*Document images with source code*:
##############################

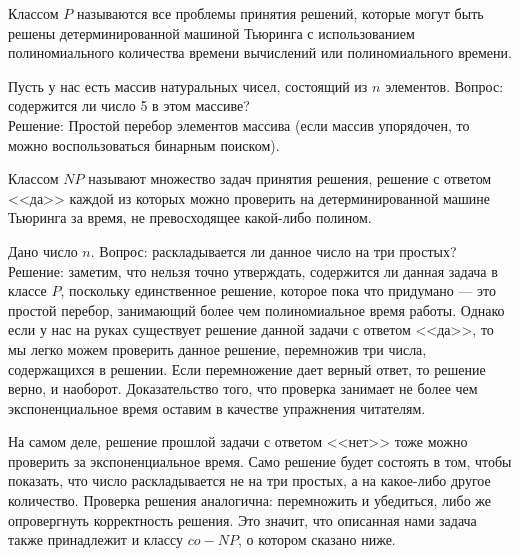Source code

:     \begin{Def} Классом $P$ называются все проблемы принятия решений,  которые могут быть решены детерминированной машиной Тьюринга с использованием         полиномиального количества времени вычислений или полиномиального времени.
    \end{Def}
    \begin{Example}
        Пусть у нас есть массив натуральных чисел, состоящий из $n$ элементов. Вопрос: содержится ли число 5 в этом массиве?\\
        Решение: Простой перебор элементов массива (если массив упорядочен, то можно воспользоваться бинарным поиском).
    \end{Example}
    \begin{Def}
        Классом $NP$ называют множество задач принятия решения, решение с ответом <<да>> каждой из которых можно проверить на детерминированной машине Тьюринга за время, не превосходящее какой-либо полином.
    \end{Def}
    \begin{Example} 
        Дано число $n$. Вопрос: раскладывается ли данное число на три простых?\\
        Решение: заметим, что нельзя точно утверждать, содержится ли данная задача в классе $P$, поскольку единственное решение, которое пока что придумано --- это простой перебор, занимающий более чем полиномиальное время работы. Однако если у нас на руках существует решение данной задачи с ответом <<да>>, то мы легко можем проверить данное решение, перемножив три числа, содержащихся в решении. Если перемножение дает верный ответ, то решение верно, и наоборот. Доказательство того, что проверка занимает не более чем экспоненциальное время оставим в качестве упражнения читателям.
    \end{Example}
    \begin{Rem}
        На самом деле, решение прошлой задачи с ответом <<нет>> тоже можно проверить за экспоненциальное время. Само решение будет состоять в том, чтобы показать, что число раскладывается не на три простых, а на какое-либо другое количество. Проверка решения аналогична: перемножить и убедиться, либо же опровергнуть корректность решения. Это значит, что описанная нами задача также принадлежит и классу $co-NP$, о котором сказано ниже.
    \end{Rem}
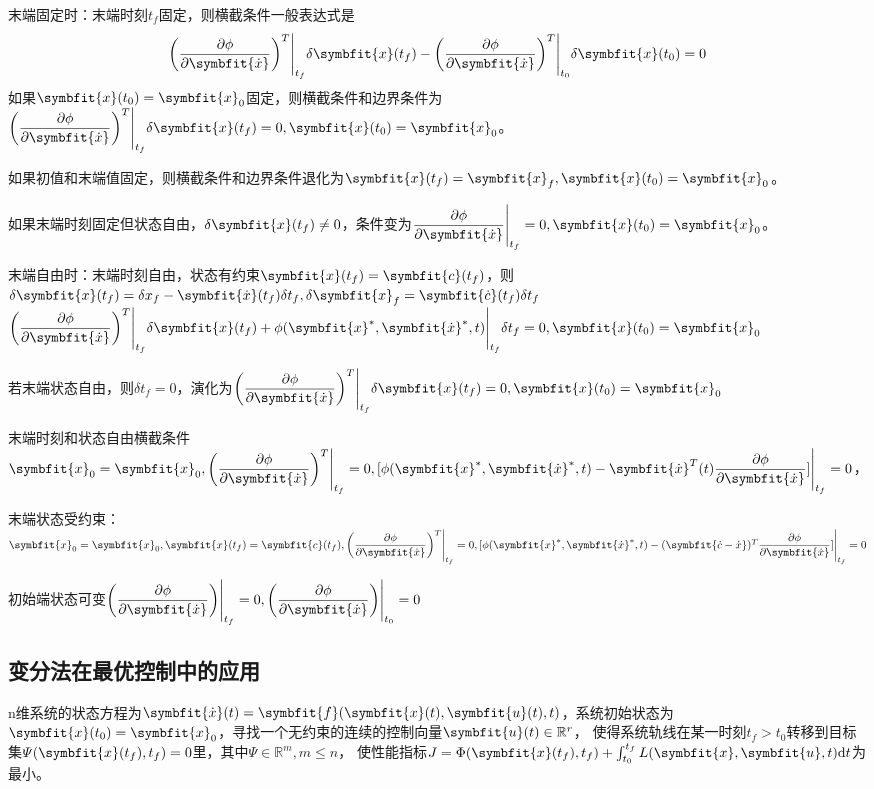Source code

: \documentclass[11pt,a4paper]{ctexart}
\renewcommand{\d}{{\rm d}}
\newcommand{\bm}{\symbfit}
\begin{document}
        末端固定时：末端时刻$t_f$固定，则横截条件一般表达式是
        \[
        \bigg(\dfrac{\partial\phi}{\partial\bm{\dot x}}\bigg)^T\Bigg|_{t_f}\delta\bm{x}(t_f)-\bigg(\dfrac{\partial\phi}{\partial\bm{\dot x}}\bigg)^T\Bigg|_{t_0}\delta\bm{x}(t_0)=0
        \]
        如果$\bm{x}(t_0)=\bm{x}_0$固定，则横截条件和边界条件为$\bigg(\dfrac{\partial\phi}{\partial\bm{\dot x}}\bigg)^T\Bigg|_{t_f}\delta\bm{x}(t_f)=0,\bm{x}(t_0)=\bm{x}_0$。

        如果初值和末端值固定，则横截条件和边界条件退化为$\bm{x}(t_f)=\bm{x}_f,\bm{x}(t_0)=\bm{x}_0$。

        如果末端时刻固定但状态自由，$\delta\bm{x}(t_f)\neq0$，条件变为$\dfrac{\partial\phi}{\partial\bm{\dot x}}\Bigg|_{t_f}=0,\bm{x}(t_0)=\bm{x}_0$。

        末端自由时：末端时刻自由，状态有约束$\bm{x}(t_f)=\bm{c}(t_f)$，则$\delta\bm{x}(t_f)=\delta{x}_f-\bm{\dot x}(t_f)\delta t_f,\delta\bm{x}_f=\bm{\dot c}(t_f)\delta t_f$
        $\bigg(\dfrac{\partial\phi}{\partial\bm{\dot x}}\bigg)^T\Bigg|_{t_f}\delta\bm{x}(t_f)+\phi(\bm{x}^*,\bm{\dot x}^*,t)\Bigg|_{t_f}\delta t_f=0,\bm{x}(t_0)=\bm{x}_0$
        
        若末端状态自由，则$\delta t_f=0$，演化为$\bigg(\dfrac{\partial\phi}{\partial\bm{\dot x}}\bigg)^T\Bigg|_{t_f}\delta\bm{x}(t_f)=0,\bm{x}(t_0)=\bm{x}_0$
        
        末端时刻和状态自由横截条件$\bm{x}_0=\bm{x}_0,\bigg(\dfrac{\partial\phi}{\partial\bm{\dot x}}\bigg)^T\Bigg|_{t_f}=0,[\phi(\bm{x}^*,\bm{\dot x}^*,t)-\bm{\dot x}^T(t)\dfrac{\partial\phi}{\partial\bm{\dot x}}]\Bigg|_{t_f}=0$，
        
        末端状态受约束：$\bm{x}_0=\bm{x}_0,\bm{x}(t_f)=\bm{c}(t_f),\bigg(\dfrac{\partial\phi}{\partial\bm{\dot x}}\bigg)^T\Bigg|_{t_f}
        =0,[\phi(\bm{x}^*,\bm{\dot x}^*,t)-(\bm{\dot c-\dot x})^T\dfrac{\partial\phi}{\partial\bm{\dot x}}]\Bigg|_{t_f}=0$
        
        初始端状态可变$\bigg(\dfrac{\partial\phi}{\partial\bm{\dot x}}\bigg)\Bigg|_{t_f}=0,\bigg(\dfrac{\partial\phi}{\partial\bm{\dot x}}\bigg)\Bigg|_{t_0}=0$
    \subsection{变分法在最优控制中的应用}
        n维系统的状态方程为$\bm{\dot x}(t)=\bm{f}(\bm{x}(t),\bm{u}(t),t)$，系统初始状态为$\bm{x}(t_0)=\bm{x}_0$，寻找一个无约束的连续的控制向量$\bm{u}(t)\in\mathbb{R}^r$，
        使得系统轨线在某一时刻$t_f>t_0$转移到目标集$\varPsi(\bm{x}(t_f),t_f)=0$里，其中$\varPsi\in\mathbb{R}^m,m\leqslant n$，
        使性能指标$J=\Phi(\bm{x}(t_f),t_f)+\int_{t_0}^{t_f}L(\bm{x},\bm{u},t)\d t$为最小。
\end{document}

##############################

*TASK ITEM*: Please return all of the entries word for word, excluding the pictures.

*EXERCISE RESULT*:
Source code

:     \begin{Def} Классом $P$ называются все проблемы принятия решений,  которые могут быть решены детерминированной машиной Тьюринга с использованием         полиномиального количества времени вычислений или полиномиального времени.
    \end{Def}
    \begin{Example}
        Пусть у нас есть массив натуральных чисел, состоящий из $n$ элементов. Вопрос: содержится ли число 5 в этом массиве?\\
        Решение: Простой перебор элементов массива (если массив упорядочен, то можно воспользоваться бинарным поиском).
    \end{Example}
    \begin{Def}
        Классом $NP$ называют множество задач принятия решения, решение с ответом <<да>> каждой из которых можно проверить на детерминированной машине Тьюринга за время, не превосходящее какой-либо полином.
    \end{Def}
    \begin{Example} 
        Дано число $n$. Вопрос: раскладывается ли данное число на три простых?\\
        Решение: заметим, что нельзя точно утверждать, содержится ли данная задача в классе $P$, поскольку единственное решение, которое пока что придумано --- это простой перебор, занимающий более чем полиномиальное время работы. Однако если у нас на руках существует решение данной задачи с ответом <<да>>, то мы легко можем проверить данное решение, перемножив три числа, содержащихся в решении. Если перемножение дает верный ответ, то решение верно, и наоборот. Доказательство того, что проверка занимает не более чем экспоненциальное время оставим в качестве упражнения читателям.
    \end{Example}
    \begin{Rem}
        На самом деле, решение прошлой задачи с ответом <<нет>> тоже можно проверить за экспоненциальное время. Само решение будет состоять в том, чтобы показать, что число раскладывается не на три простых, а на какое-либо другое количество. Проверка решения аналогична: перемножить и убедиться, либо же опровергнуть корректность решения. Это значит, что описанная нами задача также принадлежит и классу $co-NP$, о котором сказано ниже.
    \end{Rem}
Source code

: \documentclass[11pt,a4paper]{ctexart}
\renewcommand{\d}{{\rm d}}
\newcommand{\bm}{\symbfit}
\begin{document}
        末端固定时：末端时刻$t_f$固定，则横截条件一般表达式是
        \[
        \bigg(\dfrac{\partial\phi}{\partial\bm{\dot x}}\bigg)^T\Bigg|_{t_f}\delta\bm{x}(t_f)-\bigg(\dfrac{\partial\phi}{\partial\bm{\dot x}}\bigg)^T\Bigg|_{t_0}\delta\bm{x}(t_0)=0
        \]
        如果$\bm{x}(t_0)=\bm{x}_0$固定，则横截条件和边界条件为$\bigg(\dfrac{\partial\phi}{\partial\bm{\dot x}}\bigg)^T\Bigg|_{t_f}\delta\bm{x}(t_f)=0,\bm{x}(t_0)=\bm{x}_0$。

        如果初值和末端值固定，则横截条件和边界条件退化为$\bm{x}(t_f)=\bm{x}_f,\bm{x}(t_0)=\bm{x}_0$。

        如果末端时刻固定但状态自由，$\delta\bm{x}(t_f)\neq0$，条件变为$\dfrac{\partial\phi}{\partial\bm{\dot x}}\Bigg|_{t_f}=0,\bm{x}(t_0)=\bm{x}_0$。

        末端自由时：末端时刻自由，状态有约束$\bm{x}(t_f)=\bm{c}(t_f)$，则$\delta\bm{x}(t_f)=\delta{x}_f-\bm{\dot x}(t_f)\delta t_f,\delta\bm{x}_f=\bm{\dot c}(t_f)\delta t_f$
        $\bigg(\dfrac{\partial\phi}{\partial\bm{\dot x}}\bigg)^T\Bigg|_{t_f}\delta\bm{x}(t_f)+\phi(\bm{x}^*,\bm{\dot x}^*,t)\Bigg|_{t_f}\delta t_f=0,\bm{x}(t_0)=\bm{x}_0$
        
        若末端状态自由，则$\delta t_f=0$，演化为$\bigg(\dfrac{\partial\phi}{\partial\bm{\dot x}}\bigg)^T\Bigg|_{t_f}\delta\bm{x}(t_f)=0,\bm{x}(t_0)=\bm{x}_0$
        
        末端时刻和状态自由横截条件$\bm{x}_0=\bm{x}_0,\bigg(\dfrac{\partial\phi}{\partial\bm{\dot x}}\bigg)^T\Bigg|_{t_f}=0,[\phi(\bm{x}^*,\bm{\dot x}^*,t)-\bm{\dot x}^T(t)\dfrac{\partial\phi}{\partial\bm{\dot x}}]\Bigg|_{t_f}=0$，
        
        末端状态受约束：$\bm{x}_0=\bm{x}_0,\bm{x}(t_f)=\bm{c}(t_f),\bigg(\dfrac{\partial\phi}{\partial\bm{\dot x}}\bigg)^T\Bigg|_{t_f}
        =0,[\phi(\bm{x}^*,\bm{\dot x}^*,t)-(\bm{\dot c-\dot x})^T\dfrac{\partial\phi}{\partial\bm{\dot x}}]\Bigg|_{t_f}=0$
        
        初始端状态可变$\bigg(\dfrac{\partial\phi}{\partial\bm{\dot x}}\bigg)\Bigg|_{t_f}=0,\bigg(\dfrac{\partial\phi}{\partial\bm{\dot x}}\bigg)\Bigg|_{t_0}=0$
    \subsection{变分法在最优控制中的应用}
        n维系统的状态方程为$\bm{\dot x}(t)=\bm{f}(\bm{x}(t),\bm{u}(t),t)$，系统初始状态为$\bm{x}(t_0)=\bm{x}_0$，寻找一个无约束的连续的控制向量$\bm{u}(t)\in\mathbb{R}^r$，
        使得系统轨线在某一时刻$t_f>t_0$转移到目标集$\varPsi(\bm{x}(t_f),t_f)=0$里，其中$\varPsi\in\mathbb{R}^m,m\leqslant n$，
        使性能指标$J=\Phi(\bm{x}(t_f),t_f)+\int_{t_0}^{t_f}L(\bm{x},\bm{u},t)\d t$为最小。
\end{document}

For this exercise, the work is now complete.